De budgethouder of diens (wettelijk) vertegenwoordiger moet motiveren waarom hij de voorziening in de vorm van een pgb wil krijgen. Te honoreren motieven:

  • de zekerheid van een vaste hulpverlener, die zich voor langere tijd aan de cliënt verbindt;

  • de zorgvrager heeft ondersteuning nodig die slecht in te plannen valt;

  • de zorgvrager heeft ondersteuning nodig op verschillende tijdstippen per etmaal;

  • er is ondersteuning nodig op verschillende locaties;

  • er is ondersteuning nodig op veel, korte momenten per dag;

  • er is ondersteuning nodig op ongebruikelijke tijden, bijvoorbeeld van 23.00 uur tot 7.00 uur;

  • de mogelijkheid om een zorgverlener te kiezen die past bij de persoonlijke levenssfeer en overtuiging van de cliënt;

  • De zorgvrager in staat is een adequate voorziening aan te schaffen;

  • Ect.

 

Ad c Voldoende kwaliteit van de ondersteuning

De budgethouder moet aantonen dat het budget besteed wordt aan een maatwerkvoorziening die veilig, doeltreffend en cliëntgericht is.

 

Indien de ondersteuning wordt geboden door een niet professioneel persoon uit de sociale omgeving, niet zijnde een aanbieder die woningaanpassingen en hulpmiddelen levert, dient bij het te overleggen ondersteuningsplan een Verklaring omtrent gedrag (VOG) van deze persoon gevoegd te zijn.
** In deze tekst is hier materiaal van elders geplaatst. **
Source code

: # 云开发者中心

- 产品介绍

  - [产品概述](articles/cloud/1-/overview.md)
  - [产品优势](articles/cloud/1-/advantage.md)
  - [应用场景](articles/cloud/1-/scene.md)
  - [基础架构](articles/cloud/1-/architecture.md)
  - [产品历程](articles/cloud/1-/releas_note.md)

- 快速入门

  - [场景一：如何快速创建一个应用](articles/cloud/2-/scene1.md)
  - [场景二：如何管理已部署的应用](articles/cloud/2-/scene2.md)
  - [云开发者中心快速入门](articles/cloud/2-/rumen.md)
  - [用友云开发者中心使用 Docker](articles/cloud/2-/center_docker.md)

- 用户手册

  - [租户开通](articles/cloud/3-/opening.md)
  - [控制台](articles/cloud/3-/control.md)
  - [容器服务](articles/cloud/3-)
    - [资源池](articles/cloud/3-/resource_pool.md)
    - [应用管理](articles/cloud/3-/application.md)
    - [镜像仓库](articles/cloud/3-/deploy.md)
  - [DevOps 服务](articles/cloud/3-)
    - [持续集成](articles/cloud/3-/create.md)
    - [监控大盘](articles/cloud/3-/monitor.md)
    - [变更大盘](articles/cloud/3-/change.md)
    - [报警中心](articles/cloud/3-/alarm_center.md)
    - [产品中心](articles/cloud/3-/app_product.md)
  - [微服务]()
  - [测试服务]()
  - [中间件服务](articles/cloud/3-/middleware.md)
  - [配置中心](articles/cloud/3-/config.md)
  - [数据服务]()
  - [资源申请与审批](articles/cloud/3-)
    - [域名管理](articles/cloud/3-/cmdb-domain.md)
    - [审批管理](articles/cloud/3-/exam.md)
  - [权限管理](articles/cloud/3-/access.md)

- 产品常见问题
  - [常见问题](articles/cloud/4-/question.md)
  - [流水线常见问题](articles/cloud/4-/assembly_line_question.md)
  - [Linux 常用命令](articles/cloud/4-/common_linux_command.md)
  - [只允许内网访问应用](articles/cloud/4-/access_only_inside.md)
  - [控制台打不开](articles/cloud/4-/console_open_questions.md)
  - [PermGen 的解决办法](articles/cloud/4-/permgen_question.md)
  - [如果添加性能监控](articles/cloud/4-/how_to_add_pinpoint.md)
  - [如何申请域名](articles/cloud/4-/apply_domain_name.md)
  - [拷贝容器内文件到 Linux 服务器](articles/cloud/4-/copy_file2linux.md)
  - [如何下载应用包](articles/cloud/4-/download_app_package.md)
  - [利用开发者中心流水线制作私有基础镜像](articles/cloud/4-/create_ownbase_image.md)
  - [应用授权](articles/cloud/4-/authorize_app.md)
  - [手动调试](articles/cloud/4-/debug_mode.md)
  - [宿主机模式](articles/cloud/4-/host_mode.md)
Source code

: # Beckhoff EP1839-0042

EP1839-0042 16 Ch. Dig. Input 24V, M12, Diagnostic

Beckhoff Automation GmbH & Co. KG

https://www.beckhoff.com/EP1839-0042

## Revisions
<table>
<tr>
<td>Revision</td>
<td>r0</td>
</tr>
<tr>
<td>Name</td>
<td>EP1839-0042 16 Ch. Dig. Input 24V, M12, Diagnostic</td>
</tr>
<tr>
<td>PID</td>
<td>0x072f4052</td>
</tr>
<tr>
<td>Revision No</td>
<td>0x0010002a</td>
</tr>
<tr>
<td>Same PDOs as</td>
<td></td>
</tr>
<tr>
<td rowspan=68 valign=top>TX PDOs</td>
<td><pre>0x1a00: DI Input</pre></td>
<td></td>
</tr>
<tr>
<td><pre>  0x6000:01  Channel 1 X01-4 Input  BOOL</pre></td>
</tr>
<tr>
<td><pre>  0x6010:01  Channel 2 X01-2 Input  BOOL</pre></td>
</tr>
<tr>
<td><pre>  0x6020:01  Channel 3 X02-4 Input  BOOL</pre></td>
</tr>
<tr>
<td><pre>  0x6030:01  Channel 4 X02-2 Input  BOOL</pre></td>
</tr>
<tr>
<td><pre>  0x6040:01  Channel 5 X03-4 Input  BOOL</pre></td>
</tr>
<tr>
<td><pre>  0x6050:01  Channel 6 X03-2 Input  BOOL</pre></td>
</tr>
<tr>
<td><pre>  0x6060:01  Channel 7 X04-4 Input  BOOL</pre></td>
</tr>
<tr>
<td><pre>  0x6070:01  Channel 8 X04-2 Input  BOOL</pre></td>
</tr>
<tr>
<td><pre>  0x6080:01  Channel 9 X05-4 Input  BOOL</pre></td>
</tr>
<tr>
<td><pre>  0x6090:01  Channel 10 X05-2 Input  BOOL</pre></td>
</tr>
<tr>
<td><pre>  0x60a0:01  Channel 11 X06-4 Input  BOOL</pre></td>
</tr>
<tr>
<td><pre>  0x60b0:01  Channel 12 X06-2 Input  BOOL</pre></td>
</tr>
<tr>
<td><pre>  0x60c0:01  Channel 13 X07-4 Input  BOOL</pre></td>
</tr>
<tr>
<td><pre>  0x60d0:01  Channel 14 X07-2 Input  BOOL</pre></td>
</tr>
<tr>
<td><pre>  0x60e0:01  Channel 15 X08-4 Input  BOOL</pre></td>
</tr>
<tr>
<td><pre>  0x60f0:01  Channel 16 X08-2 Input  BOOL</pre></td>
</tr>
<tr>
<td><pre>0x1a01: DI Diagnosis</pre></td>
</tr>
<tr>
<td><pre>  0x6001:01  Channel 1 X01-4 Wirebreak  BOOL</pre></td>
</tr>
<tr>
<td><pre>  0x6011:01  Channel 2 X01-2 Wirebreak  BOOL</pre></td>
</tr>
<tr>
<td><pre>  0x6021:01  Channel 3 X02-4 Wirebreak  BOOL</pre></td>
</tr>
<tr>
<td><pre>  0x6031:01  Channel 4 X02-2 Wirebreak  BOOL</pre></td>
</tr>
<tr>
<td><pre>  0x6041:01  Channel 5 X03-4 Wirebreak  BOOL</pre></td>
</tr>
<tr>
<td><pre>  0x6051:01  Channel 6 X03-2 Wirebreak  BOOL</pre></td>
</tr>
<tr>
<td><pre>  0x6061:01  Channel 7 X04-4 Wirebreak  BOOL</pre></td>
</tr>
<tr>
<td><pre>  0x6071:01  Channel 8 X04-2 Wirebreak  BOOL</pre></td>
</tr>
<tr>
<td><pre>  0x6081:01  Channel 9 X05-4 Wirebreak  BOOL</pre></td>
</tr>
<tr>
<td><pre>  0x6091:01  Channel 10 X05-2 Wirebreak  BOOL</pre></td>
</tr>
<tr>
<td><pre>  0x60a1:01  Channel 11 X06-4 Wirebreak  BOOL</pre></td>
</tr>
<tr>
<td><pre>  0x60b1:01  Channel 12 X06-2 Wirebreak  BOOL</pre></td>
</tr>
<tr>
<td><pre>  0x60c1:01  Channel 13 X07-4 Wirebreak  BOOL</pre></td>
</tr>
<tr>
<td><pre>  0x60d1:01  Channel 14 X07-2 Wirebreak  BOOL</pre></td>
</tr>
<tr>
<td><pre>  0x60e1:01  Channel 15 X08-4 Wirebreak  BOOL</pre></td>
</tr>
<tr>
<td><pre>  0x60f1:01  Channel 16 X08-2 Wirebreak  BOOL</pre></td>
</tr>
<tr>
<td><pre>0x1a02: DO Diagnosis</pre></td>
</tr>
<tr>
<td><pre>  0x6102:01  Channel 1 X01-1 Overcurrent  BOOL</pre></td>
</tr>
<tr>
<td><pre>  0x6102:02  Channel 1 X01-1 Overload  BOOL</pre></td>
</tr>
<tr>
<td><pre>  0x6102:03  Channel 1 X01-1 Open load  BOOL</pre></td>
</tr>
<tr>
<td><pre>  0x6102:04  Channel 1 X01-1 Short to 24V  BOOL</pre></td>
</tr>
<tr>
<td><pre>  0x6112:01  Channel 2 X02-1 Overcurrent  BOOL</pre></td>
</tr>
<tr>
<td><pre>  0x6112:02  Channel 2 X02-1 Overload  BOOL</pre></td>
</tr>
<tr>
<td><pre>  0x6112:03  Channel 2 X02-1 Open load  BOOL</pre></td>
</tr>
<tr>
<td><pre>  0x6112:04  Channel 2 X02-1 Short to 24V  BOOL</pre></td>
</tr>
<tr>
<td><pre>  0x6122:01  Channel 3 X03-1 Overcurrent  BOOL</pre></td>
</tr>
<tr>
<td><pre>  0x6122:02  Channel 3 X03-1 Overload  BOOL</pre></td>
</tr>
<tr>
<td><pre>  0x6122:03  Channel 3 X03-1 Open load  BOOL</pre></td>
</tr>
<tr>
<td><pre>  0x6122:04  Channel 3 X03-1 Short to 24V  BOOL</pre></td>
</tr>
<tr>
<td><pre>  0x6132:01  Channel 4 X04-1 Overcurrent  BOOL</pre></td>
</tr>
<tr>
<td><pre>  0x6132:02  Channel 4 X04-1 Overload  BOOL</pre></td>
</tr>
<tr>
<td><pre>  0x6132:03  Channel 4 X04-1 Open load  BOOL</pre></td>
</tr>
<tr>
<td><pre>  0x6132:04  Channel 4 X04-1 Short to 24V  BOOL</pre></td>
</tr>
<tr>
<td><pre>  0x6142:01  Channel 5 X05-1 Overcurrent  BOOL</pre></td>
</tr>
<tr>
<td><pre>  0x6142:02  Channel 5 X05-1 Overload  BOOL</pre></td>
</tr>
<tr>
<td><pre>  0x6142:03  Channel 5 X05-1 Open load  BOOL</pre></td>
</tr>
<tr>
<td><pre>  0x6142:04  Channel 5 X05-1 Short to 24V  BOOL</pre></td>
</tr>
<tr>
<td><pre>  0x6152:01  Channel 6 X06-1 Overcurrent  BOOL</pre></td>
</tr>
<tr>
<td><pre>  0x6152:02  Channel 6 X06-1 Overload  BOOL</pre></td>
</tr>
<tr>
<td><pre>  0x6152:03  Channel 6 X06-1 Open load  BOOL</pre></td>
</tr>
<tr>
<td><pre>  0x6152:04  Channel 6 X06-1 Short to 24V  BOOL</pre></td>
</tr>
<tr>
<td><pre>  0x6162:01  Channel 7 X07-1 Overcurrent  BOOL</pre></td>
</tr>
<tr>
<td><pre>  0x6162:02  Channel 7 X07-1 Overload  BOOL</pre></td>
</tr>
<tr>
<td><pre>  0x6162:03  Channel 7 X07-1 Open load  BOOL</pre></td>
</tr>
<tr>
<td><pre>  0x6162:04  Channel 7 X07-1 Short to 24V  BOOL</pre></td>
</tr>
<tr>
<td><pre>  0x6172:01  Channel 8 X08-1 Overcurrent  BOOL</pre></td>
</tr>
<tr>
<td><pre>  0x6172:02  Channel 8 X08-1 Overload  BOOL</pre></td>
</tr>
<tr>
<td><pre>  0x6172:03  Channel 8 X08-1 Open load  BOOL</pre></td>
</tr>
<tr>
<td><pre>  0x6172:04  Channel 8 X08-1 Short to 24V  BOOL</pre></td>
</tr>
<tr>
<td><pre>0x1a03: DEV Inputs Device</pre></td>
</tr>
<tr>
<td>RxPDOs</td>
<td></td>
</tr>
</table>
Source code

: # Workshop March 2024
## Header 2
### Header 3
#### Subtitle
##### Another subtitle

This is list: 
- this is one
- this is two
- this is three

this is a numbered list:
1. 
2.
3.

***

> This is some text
Deze VOG mag niet ouder dan drie maanden zijn. Deze termijn is opgenomen in de wet.

 

Tarief

Het kader voor het tarief pgb voor geïndiceerde diensten is vastgelegd in de Verordening maatschappelijke ondersteuning gemeente Putten 2018 en het exacte bedrag wordt jaarlijks vastgelegd in het Besluit maatschappelijke ondersteuning Putten 2018.

 

  • 1.

    Voor de dienst Hulp bij het huishouden wordt onderscheid gemaakt tussen een tarief te besteden bij een zorgaanbieder, een tarief te besteden bij aanbieders die werkzaam zijn als ZZP-er en werken volgens de algemene standaard van de beroepsgroep en een tarief voor personen uit het sociale netwerk.

  • 2.

    Voor de dienst Begeleiding wordt onderscheid gemaakt tussen een tarief te besteden bij een zorgaanbieder, een tarief te besteden bij aanbieders die werkzaam zijn als ZZP-er en werken volgens de algemene standaard van de beroepsgroep en een tarief voor personen uit het sociale netwerk.

  • 3.

    Voor de dienst Kortdurend verblijf is het naast de ZIN-aanbieders alleen mogelijk te kiezen voor aanbieders die werken volgens vastgestelde kwaliteitsstandaarden.

 

Trekkingsrecht

Als de dienstverlening in pgb wordt verstrekt, geldt het zogenaamde trekkingsrecht. De gemeente maakt het geld niet over aan de budgethouder, maar aan de Sociale Verzekeringsbank (SVB). De cliënt wordt zowel mondeling als schriftelijke geïnformeerd over de gevolgen van de keuze voor een pgb.

 

Budgethouders moeten de SVB opdracht geven voor betalingen aan hun dienstverleners of instelling. Na verschillende controles betaalt de SVB de facturen van de dienstverlener of instelling. Betaling contant, per week of vierwekelijks is niet meer mogelijk. Dienstverleners worden maandelijks uitbetaald, op basis van urenbriefjes of facturen.

 

Zowel de budgethouder als de gemeente krijgt inzicht in de besteding van het pgb en ontvangen overzichten, waarin duidelijk wordt hoeveel van het pgb waaraan is besteed en wat er nog over is. Niet bestede bedragen worden teruggestort aan de gemeente.

 

Woningaanpassingen in pgb

Het tarief voor geïndiceerde woningaanpassingen is vastgelegd in het Besluit maatschappelijke ondersteuning Putten 2018.

 

In de beschikking is opgenomen welk doel bereikt moet worden met de woningaanpassing en het daarvoor vereiste programma van eisen is toegevoegd. De cliënt vraagt zelf twee offertes op basis van het gestelde programma van eisen op bij aannemers van eigen voorkeur. De goedkoopst adequate offerte bepaalt de hoogte van het pgb. Indien van toepassing houdt de gemeente rekening met onderhoud en verzekering.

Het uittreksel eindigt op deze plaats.